Social media: are we missing an opportunity?
I still remember my first time in New York, a long ago, it was 2001. It was stunning an unusual to see all those skyscrapers high in the sky, shining at the sunlight and giving that sense of infinity and possibility.
The same sense I felt when, later on, in 2010, I went to New York to look for an apartment: I was moving to the Big Apple, for work. But that second time something more caught my attention: the different races and the different people (for the way they dressed and the languages they were speaking. I immediately thought “wow – it must be beautiful to live here, it has to be such an incredible richness to be able to meet so many different people and come across so many different cultures. It’s such a continuous learning!
After a while, I noticed that opportunity was not actually a shared richness out there. Such different type of people actually lived their life in different groups, typically you can see groups of similar people. Some other groups take advantage of this diversity and learn about new cultures and exchange ideas with both like-minded people or people whose origins made them think in a different way.
As you know, I am on social media (I mean I work on social media and I use social media) since 14 years. In the beginning it was a somehow closed environment, because of the lack of Internet connection. It was not something commonly available in every house. Today there’s almost no house without internet – or at least, let’s say so, there’s almost no person who does not know about social media (and the majority, like it or not, are on social media).
In the past few years I think on social media it’s happening something very similar to what I noticed in New York: we have multiple touch-points, brands and artists are out there, media are out there and you can (at least virtually) at your fingerprint: social media have helped people connect with what, back in the 80s or 90s, they were only used to get close in front on a TV screen, yet being on the other side of the screen, and with no chance to interact with them.
Some of those “on the other side” have ben pioneers of social media, despite the nature of their business/job was not tech-related. Those understood people were carving for a chance to interact and they also understood – like it happens in our everyday life, with our everyday relationships – how important is to listen, first, if you want to be listened to. Some of them understood that the key part of social media was the first word: “social”. People were in contact with media in the 80s, so that was nothing new.
But what it’s interesting to notice today on social media is the attitude of people. The way they interact. The way they interact with each other and with brands or with the media.
Try yourself: take a random page. Take a Facebook post of a random newspaper. Read comments.

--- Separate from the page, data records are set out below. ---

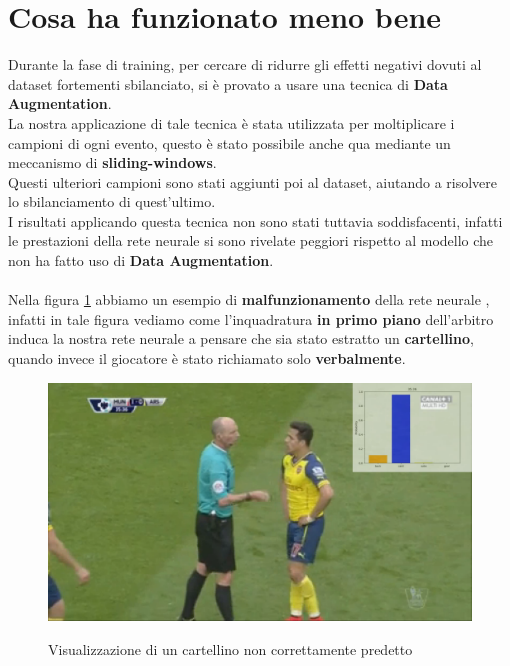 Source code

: \section{Cosa ha funzionato meno bene}
Durante la fase di training, per cercare di ridurre gli effetti negativi dovuti al dataset fortementi sbilanciato, si è provato a usare una tecnica di \textbf{Data Augmentation}.
\\La nostra applicazione di tale tecnica è stata utilizzata per moltiplicare i campioni di ogni evento, questo è stato possibile anche qua mediante un meccanismo di \textbf{sliding-windows}.
\\Questi ulteriori campioni sono stati aggiunti poi al dataset, aiutando a risolvere lo sbilanciamento di quest'ultimo.
\\I risultati applicando questa tecnica non sono stati tuttavia soddisfacenti, infatti le prestazioni della rete neurale si sono rivelate peggiori rispetto al modello che non ha fatto uso di \textbf{Data Augmentation}.\\
\\Nella figura \ref{figure : fakecard} abbiamo un esempio di \textbf{malfunzionamento} della rete neurale , infatti in tale figura vediamo come l'inquadratura \textbf{in primo piano} dell'arbitro induca la nostra rete neurale a pensare che sia stato estratto un \textbf{cartellino}, quando invece il giocatore è stato richiamato solo \textbf{verbalmente}.
\begin{figure}[ht]
\centering
\caption{Visualizzazione di un cartellino non correttamente predetto}
\includegraphics[width=\linewidth]{img/fakecard.png}
\label{figure : fakecard}
\end{figure}
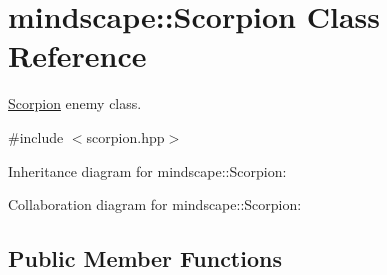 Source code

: \hypertarget{classmindscape_1_1_scorpion}{}\section{mindscape\+:\+:Scorpion Class Reference}
\label{classmindscape_1_1_scorpion}


\hyperlink{classmindscape_1_1_scorpion}{Scorpion} enemy class.  




{\ttfamily \#include $<$scorpion.\+hpp$>$}



Inheritance diagram for mindscape\+:\+:Scorpion\+:


Collaboration diagram for mindscape\+:\+:Scorpion\+:
\subsection*{Public Member Functions}
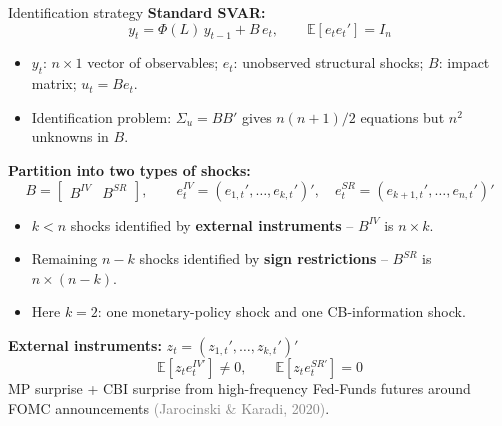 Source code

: \documentclass[10pt]{beamer}
\begin{document}
\begin{frame}{Identification strategy}
\textbf{Standard SVAR:}
\begin{equation*}
y_t = \Phi(L)\, y_{t-1} + B\, e_t, \qquad \mathbb{E}[e_t e_t'] = I_n
\end{equation*}
\vspace{-0.6em}
\begin{itemize}\scriptsize
    \item $y_t$: $n\times 1$ vector of observables; $e_t$: unobserved structural shocks; $B$: impact matrix; $u_t = B e_t$.
    \item Identification problem: $\Sigma_u = BB'$ gives $n(n+1)/2$ equations but $n^2$ unknowns in $B$.
\end{itemize}
\pause
\vspace{0.3em}
\textbf{Partition into two types of shocks:}
\begin{equation*}
B = \begin{bmatrix} B^{IV} & B^{SR} \end{bmatrix}, \qquad
e_t^{IV} = (e_{1,t}',\dots,e_{k,t}')', \quad
e_t^{SR} = (e_{k+1,t}',\dots,e_{n,t}')'
\end{equation*}
\vspace{-0.4em}
\begin{itemize}\scriptsize
    \item $k<n$ shocks identified by \textbf{external instruments} -- $B^{IV}$ is $n\times k$.
    \item Remaining $n-k$ shocks identified by \textbf{sign restrictions} -- $B^{SR}$ is $n\times(n-k)$.
    \item Here $k=2$: one monetary-policy shock and one CB-information shock.
\end{itemize}
\pause
\vspace{0.3em}
\textbf{External instruments:} $z_t = (z_{1,t}',\dots,z_{k,t}')'$
\begin{equation*}
\mathbb{E}[z_t e_t^{IV\prime}] \neq 0, \qquad \mathbb{E}[z_t e_t^{SR\prime}] = 0
\end{equation*}
{\scriptsize MP surprise + CBI surprise from high-frequency Fed-Funds futures around FOMC announcements \textcolor{gray}{(Jarocinski \& Karadi, 2020)}.}
\end{frame}
\end{document}
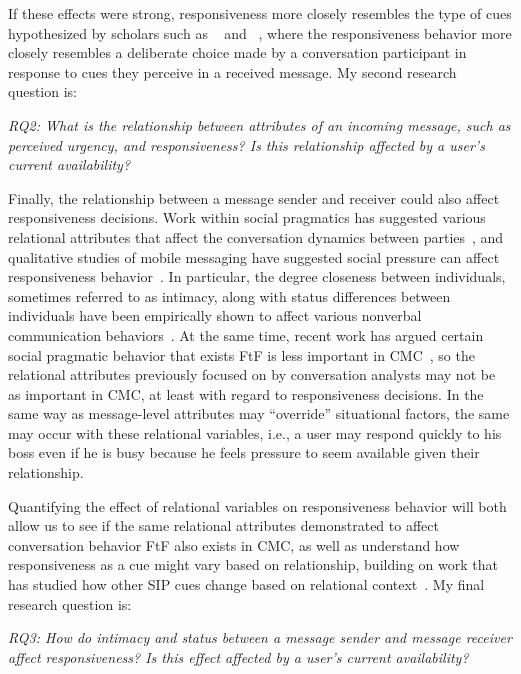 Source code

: \documentclass[12pt]{nuthesis}	%
\begin{document}
If these effects were strong, responsiveness more closely resembles the type of cues hypothesized by scholars such as ~\citet{walther1995nonverbal} and ~\citet{kalman2006pauses}, where the responsiveness behavior more closely resembles a deliberate choice made by a conversation participant in response to cues they perceive in a received message. My second research question is:

\textit{RQ2: What is the relationship between attributes of an incoming message, such as perceived urgency, and responsiveness? Is this relationship affected by a user's current availability?}

Finally, the relationship between a message sender and receiver could also affect responsiveness decisions. Work within social pragmatics has suggested various relational attributes that affect the conversation dynamics between parties~\citep{brown1987politeness,goldberg1990interrupting,west1979against,wolfson1990bulge}, and qualitative studies of mobile messaging have suggested social pressure can affect responsiveness behavior~\citep{church2013s}. In particular, the degree closeness between individuals, sometimes referred to as intimacy, along with status differences between individuals have been empirically shown to affect various nonverbal communication behaviors~\citep{guerrero1991waxing,henley1973power,leffler1982effects,sternglanz2004reading}.  At the same time, recent work has argued certain social pragmatic behavior that exists FtF is less important in CMC~\citep{schulze2017knowledge,stromer2015context}, so the relational attributes previously focused on by conversation analysts may not be as important in CMC, at least with regard to responsiveness decisions. In the same way as message-level attributes may ``override'' situational factors, the same may occur with these relational variables, i.e., a user may respond quickly to his boss even if he is busy because he feels pressure to seem available given their relationship.

Quantifying the effect of relational variables on responsiveness behavior will both allow us to see if the same relational attributes demonstrated to affect conversation behavior FtF also exists in CMC, as well as understand how responsiveness as a cue might vary based on relationship, building on work that has studied how other SIP cues change based on relational context~\citep[e.g.,][]{hancock2007expressing}. My final research question is:

\textit{RQ3: How do intimacy and status between a message sender and message receiver affect responsiveness? Is this effect affected by a user's current availability?}
\end{document}
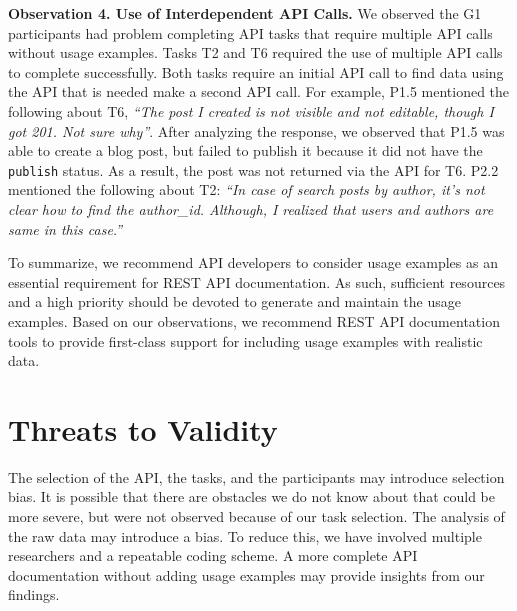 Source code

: \vspace{10mm}
\hspace{-5mm}
\vspace{10mm}

\textbf{Observation 4. Use of Interdependent API Calls.} We observed the G1 participants had problem completing API tasks that require multiple API calls without usage examples. Tasks T2 and T6 required the use of multiple API calls to complete successfully. Both tasks require an initial API call to find data using the API that is needed make a second API call. For example, P1.5 mentioned the following about T6, \textit{``The post I created is not visible and not editable, though I got 201. Not sure why''}. After analyzing the response, we observed that P1.5 was able to create a blog post, but failed to publish it because it did not have the \lstinline{publish} status. As a result, the post was not returned via the API for T6. P2.2 mentioned the following about T2: \textit{``In case of search posts by author, it's not clear how to find the author\_id. Although, I realized that users and authors are same in this case.''}

\vspace{10mm}
\hspace{-5mm}
\vspace{10mm}

To summarize, we recommend API developers to consider usage examples as an essential requirement for REST API documentation. As such, sufficient resources and a high priority should be devoted to generate and maintain the usage examples. Based on our observations, we recommend REST API documentation tools to provide first-class support for including usage examples with realistic data.

\section{Threats to Validity}
\label{sec:threat}
The selection of the API, the tasks, and the participants may introduce selection bias. It is possible that there are obstacles we do not know about that could be more severe, but were not observed because of our task selection. The analysis of the raw data may introduce a bias. To reduce this, we have involved multiple researchers and a repeatable coding scheme. A more complete API documentation without adding usage examples may provide  insights from our findings.

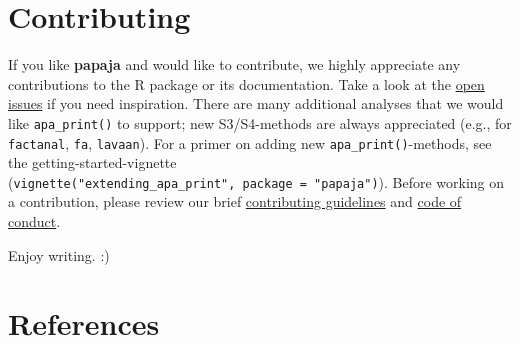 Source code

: \documentclass[
  ,man,floatsintext]{apa6}
\begin{document}
\hypertarget{contributing}{%
\section{Contributing}\label{contributing}}

If you like \textbf{papaja} and would like to contribute, we highly appreciate any contributions to the R package or its documentation.
Take a look at the \href{https://github.com/crsh/papaja/issues}{open issues} if you need inspiration.
There are many additional analyses that we would like \texttt{apa\_print()} to support; new S3/S4-methods are always appreciated (e.g., for \texttt{factanal}, \texttt{fa}, \texttt{lavaan}).
For a primer on adding new \texttt{apa\_print()}-methods, see the getting-started-vignette (\texttt{vignette("extending\_apa\_print",\ package\ =\ "papaja")}).
Before working on a contribution, please review our brief \href{https://github.com/crsh/papaja/blob/master/.github/CONTRIBUTING.md}{contributing guidelines} and \href{https://github.com/crsh/papaja/blob/master/CODE_OF_CONDUCT.md}{code of conduct}.

Enjoy writing.
:)

\pagebreak

\hypertarget{references}{%
\section{References}\label{references}}

\setlength{\parindent}{-0.5in}
\setlength{\leftskip}{0.5in}
\end{document}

I do this exercise from now and then. But I feel like I felt in New York when I saw that missed opportunity: people have a huge potential: they can learn from each other, they can share thoughts, they can tell what they think and appreciate now they have a chance to be part of what’s happening around them. But they – the majority of them – choose to be harsh, criticise everything. I was watching a video of a Japanese chef yesterday – so nothing related to politics, pollution, no animals or vegans. He was slicing a vegetable. No groups offended in any way.
Yet, someone commented it was pointless, or probably to expensive, after those cuts, to eat that vegetable. Seriously: are there out there any positive people left? Anybody interested in catching the opportunity of social media to build a better future instead of missing this opportunity?